Dataset content:

========================================

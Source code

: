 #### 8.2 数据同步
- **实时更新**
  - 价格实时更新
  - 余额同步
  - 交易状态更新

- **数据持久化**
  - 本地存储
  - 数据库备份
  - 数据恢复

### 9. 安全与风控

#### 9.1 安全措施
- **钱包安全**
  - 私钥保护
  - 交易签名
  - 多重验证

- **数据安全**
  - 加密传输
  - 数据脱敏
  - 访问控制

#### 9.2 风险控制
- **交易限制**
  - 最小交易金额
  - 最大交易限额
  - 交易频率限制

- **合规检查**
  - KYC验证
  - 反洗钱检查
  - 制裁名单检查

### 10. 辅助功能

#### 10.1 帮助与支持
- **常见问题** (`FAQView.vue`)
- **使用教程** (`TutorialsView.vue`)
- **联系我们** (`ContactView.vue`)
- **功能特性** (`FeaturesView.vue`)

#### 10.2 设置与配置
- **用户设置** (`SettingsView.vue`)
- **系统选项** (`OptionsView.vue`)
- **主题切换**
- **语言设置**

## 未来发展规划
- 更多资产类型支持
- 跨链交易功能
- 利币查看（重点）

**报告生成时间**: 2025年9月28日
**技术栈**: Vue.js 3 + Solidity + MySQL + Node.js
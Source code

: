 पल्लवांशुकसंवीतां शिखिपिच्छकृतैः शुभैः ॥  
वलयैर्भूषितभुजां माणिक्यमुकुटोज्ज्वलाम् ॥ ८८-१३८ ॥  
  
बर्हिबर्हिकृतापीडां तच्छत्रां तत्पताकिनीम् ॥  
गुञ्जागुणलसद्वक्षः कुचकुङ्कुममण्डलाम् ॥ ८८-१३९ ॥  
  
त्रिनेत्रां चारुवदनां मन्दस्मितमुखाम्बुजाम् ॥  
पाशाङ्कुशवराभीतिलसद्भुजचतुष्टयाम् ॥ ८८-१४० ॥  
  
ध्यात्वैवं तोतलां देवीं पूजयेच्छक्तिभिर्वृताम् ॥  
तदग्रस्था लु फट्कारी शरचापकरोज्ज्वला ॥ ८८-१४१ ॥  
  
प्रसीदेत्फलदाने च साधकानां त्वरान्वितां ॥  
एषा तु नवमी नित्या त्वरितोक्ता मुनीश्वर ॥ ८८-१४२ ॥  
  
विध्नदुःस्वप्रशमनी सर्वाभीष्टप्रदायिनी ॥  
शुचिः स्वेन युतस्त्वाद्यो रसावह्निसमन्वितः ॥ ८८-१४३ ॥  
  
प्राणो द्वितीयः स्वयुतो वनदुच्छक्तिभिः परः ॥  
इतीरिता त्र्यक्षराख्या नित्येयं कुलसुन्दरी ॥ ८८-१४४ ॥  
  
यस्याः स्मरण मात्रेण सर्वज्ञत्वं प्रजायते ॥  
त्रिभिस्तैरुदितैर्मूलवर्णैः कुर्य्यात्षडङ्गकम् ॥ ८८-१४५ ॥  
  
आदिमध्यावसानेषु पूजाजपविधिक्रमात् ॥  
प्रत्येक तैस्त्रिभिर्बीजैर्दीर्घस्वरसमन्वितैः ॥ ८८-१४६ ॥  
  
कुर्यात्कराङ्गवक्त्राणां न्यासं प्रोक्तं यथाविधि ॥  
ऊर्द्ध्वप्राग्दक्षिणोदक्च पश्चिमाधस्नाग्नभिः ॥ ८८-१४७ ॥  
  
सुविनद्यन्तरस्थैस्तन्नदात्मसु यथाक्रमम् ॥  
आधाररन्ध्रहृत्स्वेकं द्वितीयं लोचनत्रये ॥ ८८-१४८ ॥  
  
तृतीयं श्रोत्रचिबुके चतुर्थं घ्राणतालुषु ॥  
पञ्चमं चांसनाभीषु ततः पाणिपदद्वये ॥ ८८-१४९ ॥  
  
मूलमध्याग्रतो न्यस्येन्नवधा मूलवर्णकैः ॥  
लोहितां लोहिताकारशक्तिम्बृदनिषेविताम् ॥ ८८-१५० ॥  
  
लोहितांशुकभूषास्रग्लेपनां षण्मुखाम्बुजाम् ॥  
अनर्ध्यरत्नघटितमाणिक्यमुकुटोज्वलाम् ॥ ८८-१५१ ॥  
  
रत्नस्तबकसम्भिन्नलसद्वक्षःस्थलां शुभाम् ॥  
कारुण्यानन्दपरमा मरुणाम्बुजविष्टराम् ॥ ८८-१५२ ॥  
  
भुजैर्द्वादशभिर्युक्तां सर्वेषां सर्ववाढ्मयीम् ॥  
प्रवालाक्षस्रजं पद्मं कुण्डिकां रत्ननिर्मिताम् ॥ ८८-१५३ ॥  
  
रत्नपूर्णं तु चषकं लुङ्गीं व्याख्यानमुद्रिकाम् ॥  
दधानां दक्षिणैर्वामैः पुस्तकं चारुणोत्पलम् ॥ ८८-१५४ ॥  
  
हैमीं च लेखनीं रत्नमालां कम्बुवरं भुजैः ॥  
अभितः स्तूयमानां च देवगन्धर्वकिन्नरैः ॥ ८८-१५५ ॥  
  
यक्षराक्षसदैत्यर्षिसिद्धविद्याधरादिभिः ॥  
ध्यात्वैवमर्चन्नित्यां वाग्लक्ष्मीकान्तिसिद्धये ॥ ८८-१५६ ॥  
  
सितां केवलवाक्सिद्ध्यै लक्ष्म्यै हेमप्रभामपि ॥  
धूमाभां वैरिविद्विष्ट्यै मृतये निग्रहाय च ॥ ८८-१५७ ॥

========================================

Exercise aim: Retype the data. Keep every word as it stands.

Exercise result:
Source code

: #### 8.2 数据同步
- **实时更新**
  - 价格实时更新
  - 余额同步
  - 交易状态更新

- **数据持久化**
  - 本地存储
  - 数据库备份
  - 数据恢复

### 9. 安全与风控

#### 9.1 安全措施
- **钱包安全**
  - 私钥保护
  - 交易签名
  - 多重验证

- **数据安全**
  - 加密传输
  - 数据脱敏
  - 访问控制

#### 9.2 风险控制
- **交易限制**
  - 最小交易金额
  - 最大交易限额
  - 交易频率限制

- **合规检查**
  - KYC验证
  - 反洗钱检查
  - 制裁名单检查

### 10. 辅助功能

#### 10.1 帮助与支持
- **常见问题** (`FAQView.vue`)
- **使用教程** (`TutorialsView.vue`)
- **联系我们** (`ContactView.vue`)
- **功能特性** (`FeaturesView.vue`)

#### 10.2 设置与配置
- **用户设置** (`SettingsView.vue`)
- **系统选项** (`OptionsView.vue`)
- **主题切换**
- **语言设置**

## 未来发展规划
- 更多资产类型支持
- 跨链交易功能
- 利币查看（重点）

**报告生成时间**: 2025年9月28日
**技术栈**: Vue.js 3 + Solidity + MySQL + Node.js
Source code

: पल्लवांशुकसंवीतां शिखिपिच्छकृतैः शुभैः ॥  
वलयैर्भूषितभुजां माणिक्यमुकुटोज्ज्वलाम् ॥ ८८-१३८ ॥  
  
बर्हिबर्हिकृतापीडां तच्छत्रां तत्पताकिनीम् ॥  
गुञ्जागुणलसद्वक्षः कुचकुङ्कुममण्डलाम् ॥ ८८-१३९ ॥  
  
त्रिनेत्रां चारुवदनां मन्दस्मितमुखाम्बुजाम् ॥  
पाशाङ्कुशवराभीतिलसद्भुजचतुष्टयाम् ॥ ८८-१४० ॥  
  
ध्यात्वैवं तोतलां देवीं पूजयेच्छक्तिभिर्वृताम् ॥  
तदग्रस्था लु फट्कारी शरचापकरोज्ज्वला ॥ ८८-१४१ ॥  
  
प्रसीदेत्फलदाने च साधकानां त्वरान्वितां ॥  
एषा तु नवमी नित्या त्वरितोक्ता मुनीश्वर ॥ ८८-१४२ ॥  
  
विध्नदुःस्वप्रशमनी सर्वाभीष्टप्रदायिनी ॥  
शुचिः स्वेन युतस्त्वाद्यो रसावह्निसमन्वितः ॥ ८८-१४३ ॥  
  
प्राणो द्वितीयः स्वयुतो वनदुच्छक्तिभिः परः ॥  
इतीरिता त्र्यक्षराख्या नित्येयं कुलसुन्दरी ॥ ८८-१४४ ॥  
  
यस्याः स्मरण मात्रेण सर्वज्ञत्वं प्रजायते ॥  
त्रिभिस्तैरुदितैर्मूलवर्णैः कुर्य्यात्षडङ्गकम् ॥ ८८-१४५ ॥  
  
आदिमध्यावसानेषु पूजाजपविधिक्रमात् ॥  
प्रत्येक तैस्त्रिभिर्बीजैर्दीर्घस्वरसमन्वितैः ॥ ८८-१४६ ॥  
  
कुर्यात्कराङ्गवक्त्राणां न्यासं प्रोक्तं यथाविधि ॥  
ऊर्द्ध्वप्राग्दक्षिणोदक्च पश्चिमाधस्नाग्नभिः ॥ ८८-१४७ ॥  
  
सुविनद्यन्तरस्थैस्तन्नदात्मसु यथाक्रमम् ॥  
आधाररन्ध्रहृत्स्वेकं द्वितीयं लोचनत्रये ॥ ८८-१४८ ॥  
  
तृतीयं श्रोत्रचिबुके चतुर्थं घ्राणतालुषु ॥  
पञ्चमं चांसनाभीषु ततः पाणिपदद्वये ॥ ८८-१४९ ॥  
  
मूलमध्याग्रतो न्यस्येन्नवधा मूलवर्णकैः ॥  
लोहितां लोहिताकारशक्तिम्बृदनिषेविताम् ॥ ८८-१५० ॥  
  
लोहितांशुकभूषास्रग्लेपनां षण्मुखाम्बुजाम् ॥  
अनर्ध्यरत्नघटितमाणिक्यमुकुटोज्वलाम् ॥ ८८-१५१ ॥  
  
रत्नस्तबकसम्भिन्नलसद्वक्षःस्थलां शुभाम् ॥  
कारुण्यानन्दपरमा मरुणाम्बुजविष्टराम् ॥ ८८-१५२ ॥  
  
भुजैर्द्वादशभिर्युक्तां सर्वेषां सर्ववाढ्मयीम् ॥  
प्रवालाक्षस्रजं पद्मं कुण्डिकां रत्ननिर्मिताम् ॥ ८८-१५३ ॥  
  
रत्नपूर्णं तु चषकं लुङ्गीं व्याख्यानमुद्रिकाम् ॥  
दधानां दक्षिणैर्वामैः पुस्तकं चारुणोत्पलम् ॥ ८८-१५४ ॥  
  
हैमीं च लेखनीं रत्नमालां कम्बुवरं भुजैः ॥  
अभितः स्तूयमानां च देवगन्धर्वकिन्नरैः ॥ ८८-१५५ ॥  
  
यक्षराक्षसदैत्यर्षिसिद्धविद्याधरादिभिः ॥  
ध्यात्वैवमर्चन्नित्यां वाग्लक्ष्मीकान्तिसिद्धये ॥ ८८-१५६ ॥  
  
सितां केवलवाक्सिद्ध्यै लक्ष्म्यै हेमप्रभामपि ॥  
धूमाभां वैरिविद्विष्ट्यै मृतये निग्रहाय च ॥ ८८-१५७ ॥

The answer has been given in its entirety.